Mark Regan said many people could no longer afford to wait: "Your health is a one off, you have one opportunity and therefore people are finding other ways. They may not be buying new furniture, or changing their car or going on a foreign holiday.
"This is a choice people are making as they can't get access in other routes."
Everything changes and nothing stands still - so said the Greek philosopher Heraclitus.
Fast forward two millennia and his thinking can be applied to many things including the health service.
Seventy five years old this July, the NHS is painfully realising that it too is changing and having to provide an awful lot more than what it set out to do in 1948.
Back then it dealt mostly with infectious diseases and the effects of malnutrition.
Today it is knee and hip replacements, innovative brain and cancer surgery and, thankfully, keeping an increasingly older generation in better health.

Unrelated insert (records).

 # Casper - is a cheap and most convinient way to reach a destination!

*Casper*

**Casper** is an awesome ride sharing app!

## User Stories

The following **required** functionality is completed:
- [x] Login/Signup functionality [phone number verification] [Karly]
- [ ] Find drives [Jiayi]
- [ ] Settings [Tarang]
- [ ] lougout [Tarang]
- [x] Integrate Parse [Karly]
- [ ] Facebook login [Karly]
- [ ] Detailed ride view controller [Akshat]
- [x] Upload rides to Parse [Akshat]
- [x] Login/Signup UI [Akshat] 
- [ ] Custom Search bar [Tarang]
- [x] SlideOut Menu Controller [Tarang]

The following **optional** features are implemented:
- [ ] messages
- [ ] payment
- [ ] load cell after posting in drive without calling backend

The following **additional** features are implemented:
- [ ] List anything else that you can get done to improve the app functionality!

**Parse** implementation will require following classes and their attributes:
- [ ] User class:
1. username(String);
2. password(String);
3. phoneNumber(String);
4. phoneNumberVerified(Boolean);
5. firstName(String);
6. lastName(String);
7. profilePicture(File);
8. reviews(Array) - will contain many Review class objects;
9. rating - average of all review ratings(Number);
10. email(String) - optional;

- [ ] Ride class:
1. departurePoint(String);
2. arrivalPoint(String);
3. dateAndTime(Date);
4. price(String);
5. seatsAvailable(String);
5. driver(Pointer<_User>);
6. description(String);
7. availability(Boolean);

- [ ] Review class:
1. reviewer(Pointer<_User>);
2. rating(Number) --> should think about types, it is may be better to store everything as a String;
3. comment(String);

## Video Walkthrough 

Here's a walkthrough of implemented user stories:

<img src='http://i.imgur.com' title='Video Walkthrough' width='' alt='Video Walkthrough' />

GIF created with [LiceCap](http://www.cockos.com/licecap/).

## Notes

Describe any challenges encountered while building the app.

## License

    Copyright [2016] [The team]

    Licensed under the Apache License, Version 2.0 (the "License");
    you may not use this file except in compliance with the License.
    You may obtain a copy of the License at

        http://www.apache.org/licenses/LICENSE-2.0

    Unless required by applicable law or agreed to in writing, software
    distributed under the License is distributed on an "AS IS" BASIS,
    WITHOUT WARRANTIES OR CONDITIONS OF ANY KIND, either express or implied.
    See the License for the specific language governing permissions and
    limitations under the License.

The fact is a two tier health system already exists with the poorest losing out.
In fact, people are now having to wait within the private sector too.
Might a three tier system emerge?
In one independent hospital, waiting lists for gynaecological surgery have crept into August.
Consultant surgeon Mark Taylor said, considering the waiting lists, there was room for both sectors.
The challenge, he said, was having the two working in tandem to make healthcare accessible to all.
The Department of Health (DOH) said it wanted a health service that provides timely care to everyone who needs it when they need it.
A spokesperson added: "We are clearly a considerable distance from this goal, the route to get there has been clearly mapped out.
"It will require sustained action to increase hospital capacity through both investment and reconfiguration of services.
"Reconfiguration is underway with the establishment of Day Procedure Units and Overnight Stay Centres."
The DOH also said "significant funds have been used to secure additional capacity from the independent sector".
It said in the first nine months of 2022/23, a total of 91,668 assessments, diagnostic tests and treatments were purchased from the independent sector by the HSC system.
Nigel Edwards is the chief executive of the independent health think tank, the Nuffield Trust.
He described the general trend of people turning to the private sector because they felt they had no alternative as "quite worrying".
"The whole premise of the NHS is that we all pay in and then we all get benefits that we need and if people feel they're paying in but they're not getting things back then it obviously undermines the whole concept," he said.
"I don't think that's reached that stage yet - but it's something to watch out for."
He also expressed concern about health inequality.
"A combination of the impact of Covid, which will have affected the disadvantaged more, long waits for surgery which will affect people's ability to care for relatives or be employed and the opportunity for people to opt out of some of that and go private undoubtedly makes inequalities worse," he said.
Budget settlements for the coming years will inevitably have a bearing on the scale of future independent sector use by the health service.